SEPTEMBER 25, 2021
Scientists from China say they have isolated ‘exquisitely preserved’ cartilage cells of a 125-million-year-old dinosaur that contains organic molecules and may suggest that dinosaur DNA could one day be found.
Researchers from the Institute of Vertebrate Paleontology and Paleoanthropology (IVPP) of the Chinese Academy of Sciences and from the Shandong Tianyu Museum of Nature found the nuclei which contains organic components and ‘fossilized threads of chromatin’ in the cartilage of Caudipteryx, a dinosaur roughly the size of a peacock.
In addition to the chromatin, the researchers found two types of cells in the cartilage: healthy cells and those in the process of dying when the animal itself died.
The authors note that preserved cell nuclei in extinct organisms such as dinosaurs is ‘currently considered rare and exceptional,’ but there have been previous examples of it being found.
These include certain mammals, dinosaurs from the Mesozoic era, as well as plants that are more than 600 million years old.

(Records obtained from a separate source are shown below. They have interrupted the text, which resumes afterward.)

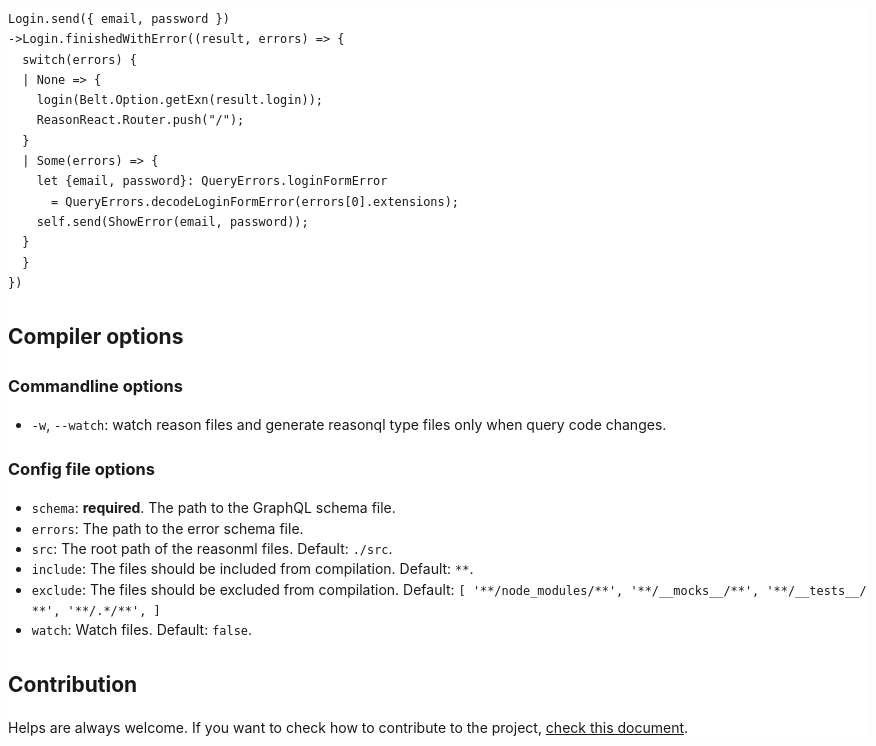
 ```reason
Login.send({ email, password })
->Login.finishedWithError((result, errors) => {
  switch(errors) {
  | None => {
    login(Belt.Option.getExn(result.login));
    ReasonReact.Router.push("/");
  }
  | Some(errors) => {
    let {email, password}: QueryErrors.loginFormError 
      = QueryErrors.decodeLoginFormError(errors[0].extensions);
    self.send(ShowError(email, password));
  }
  }
})
```

## Compiler options

### Commandline options
 - `-w`, `--watch`: watch reason files and generate reasonql type files only when query code changes. 

### Config file options
 - `schema`: **required**. The path to the GraphQL schema file. 
 - `errors`: The path to the error schema file. 
 - `src`: The root path of the reasonml files. Default: `./src`.
 - `include`: The files should be included from compilation. Default: `**`.
 - `exclude`: The files should be excluded from compilation. Default: `[ '**/node_modules/**', '**/__mocks__/**', '**/__tests__/**', '**/.*/**', ]`
 - `watch`: Watch files. Default: `false`.

## Contribution

Helps are always welcome. If you want to check how to contribute to the project, [check this document](CONTRIBUTION.md). 
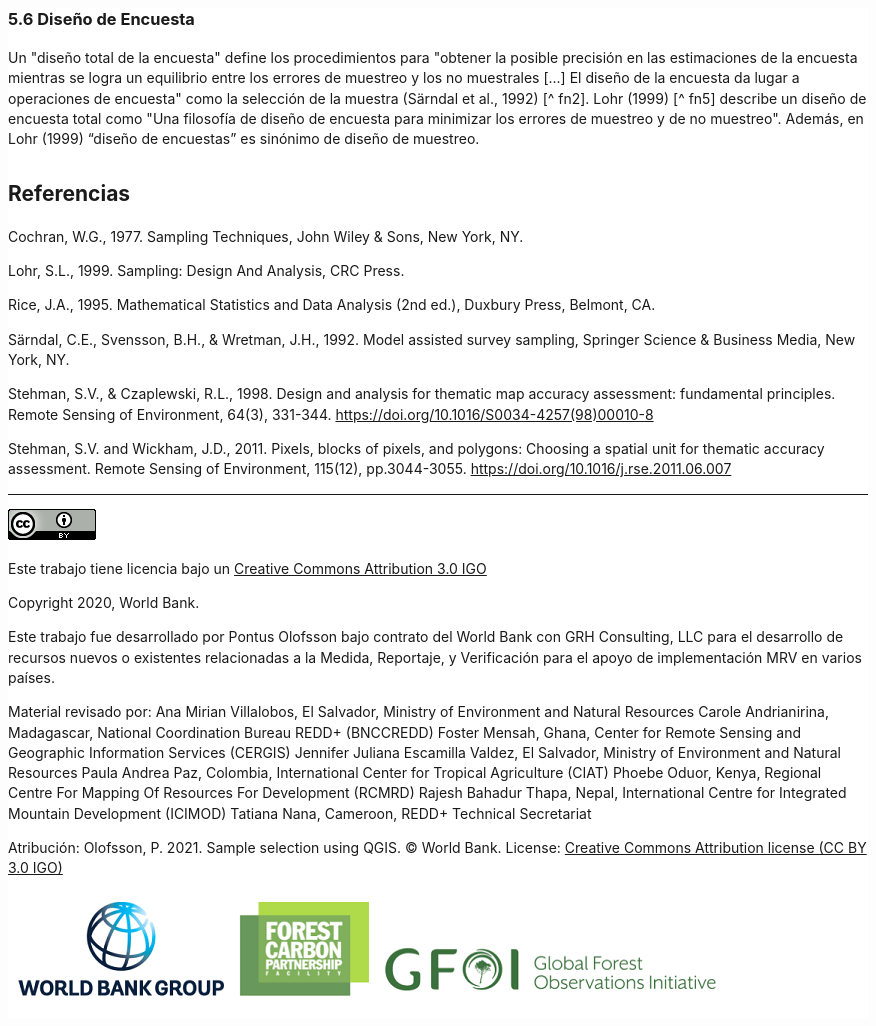 ### 5.6 Diseño de Encuesta

Un "diseño total de la encuesta" define los procedimientos para "obtener la posible precisión en las estimaciones de la encuesta mientras se logra un equilibrio entre los errores de muestreo y los no muestrales [...] El diseño de la encuesta da lugar a operaciones de encuesta" como la selección de la muestra (Särndal et al., 1992) [^ fn2]. Lohr (1999) [^ fn5] describe un diseño de encuesta total como "Una filosofía de diseño de encuesta para minimizar los errores de muestreo y de no muestreo". Además, en Lohr (1999) “diseño de encuestas” es sinónimo de diseño de muestreo.

## Referencias

Cochran, W.G., 1977. Sampling Techniques, John Wiley & Sons, New York, NY.

Lohr, S.L., 1999. Sampling: Design And Analysis, CRC Press.

Rice, J.A., 1995. Mathematical Statistics and Data Analysis (2nd ed.), Duxbury Press, Belmont, CA.

Särndal, C.E., Svensson, B.H., & Wretman, J.H., 1992. Model assisted survey sampling, Springer Science & Business Media, New York, NY.

Stehman, S.V., & Czaplewski, R.L., 1998. Design and analysis for thematic map accuracy assessment: fundamental principles. Remote Sensing of Environment, 64(3), 331-344. https://doi.org/10.1016/S0034-4257(98)00010-8

Stehman, S.V. and Wickham, J.D., 2011. Pixels, blocks of pixels, and polygons: Choosing a spatial unit for thematic accuracy assessment. Remote Sensing of Environment, 115(12), pp.3044-3055. https://doi.org/10.1016/j.rse.2011.06.007



-----

![](./figures/cc.png)  

Este trabajo tiene licencia bajo un [Creative Commons Attribution 3.0 IGO](https://creativecommons.org/licenses/by/3.0/igo/)

Copyright 2020, World Bank.

Este trabajo fue desarrollado por Pontus Olofsson bajo contrato del World Bank con GRH Consulting, LLC para el desarrollo de recursos nuevos o existentes relacionadas a la Medida, Reportaje, y Verificación para el apoyo de implementación MRV en varios países.

Material revisado por: Ana Mirian Villalobos, El Salvador, Ministry of Environment and Natural Resources Carole Andrianirina, Madagascar, National Coordination Bureau REDD+ (BNCCREDD) Foster Mensah, Ghana, Center for Remote Sensing and Geographic Information Services (CERGIS) Jennifer Juliana Escamilla Valdez, El Salvador, Ministry of Environment and Natural Resources Paula Andrea Paz, Colombia, International Center for Tropical Agriculture (CIAT) Phoebe Oduor, Kenya, Regional Centre For Mapping Of Resources For Development (RCMRD) Rajesh Bahadur Thapa, Nepal, International Centre for Integrated Mountain Development (ICIMOD) Tatiana Nana, Cameroon, REDD+ Technical Secretariat

Atribución: Olofsson, P. 2021. Sample selection using QGIS. © World Bank. License: [Creative Commons Attribution license (CC BY 3.0 IGO)](http://creativecommons.org/licenses/by/3.0/igo/)

![](./figures/wb_fcfc_gfoi.png)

‘Recent taphonomy experiments on plants and algae have shown that nuclei are surprisingly stable and that nuclear decay is much slower than originally thought in some conditions,’ they wrote in the study.
It’s likely that the cells were ‘exquisitely preserved’ by the silicon dioxide from volcanic ash that covered the carcass.
‘It is possible that these cells were already dying even before the animal died,’ said Alida Bailleul, IVPP associate Professor and study co-author in a statement.
Caudipteryx, about the size of a peacock, lived on the shores of Jehol Biota lake in Liaoning province during the Early Cretaceous period.
It was capable of reaching speeds of 17mph according to a 2019 study and learned to fly by accident. The first specimen was discovered in China in 1997.
The researchers took cells from the cartilage and stained them with a purple chemical known as hematoxylin.
After doing so, they saw a nucleus with darker purple threads, indicating it retained some original organic molecules and chromatin.
The cartilage, which came from the right femur of the dinosaur, was analyzed via a number of different chemical methods, along with the cartilage of a chicken for comparison.
‘The two specimens reacted identically, and one dinosaur chondrocyte revealed a nucleus with fossilized threads of chromatin,’ the researchers wrote.
‘This is the second example of fossilized chromatin threads in a vertebrate material.
‘These data show that some of the original nuclear biochemistry is preserved in this dinosaur cartilage material and further support the hypothesis that cartilage is very prone to nuclear fossilization and a perfect candidate to further understand DNA preservation in deep time.’
The cells had been mineralized by silification from the volcanic ash after the animal died, which allowed for it be preserved in such an incredible state.
‘Geological data has accumulated over the years and shown that fossil preservation in the Jehol Biota was exceptional due to fine volcanic ashes that entombed the carcasses and preserved them down to the cellular level,’ said one of the study’s co-authors, LI Zhiheng, Associate Professor at IVPP, in a statement.
More work needs to be done to see if any original DNA from the dinosaur is preserved, but it’s not completely out of the question, Bailleul said.
‘Let’s be honest, we are obviously interested in fossilized cell nuclei because this is where most of the DNA should be if DNA was preserved,’ Bailleul explained.
‘So, we have good preliminary data, very exciting data, but we are just starting to understand cellular biochemistry in very old fossils. At this point, we need to work more.’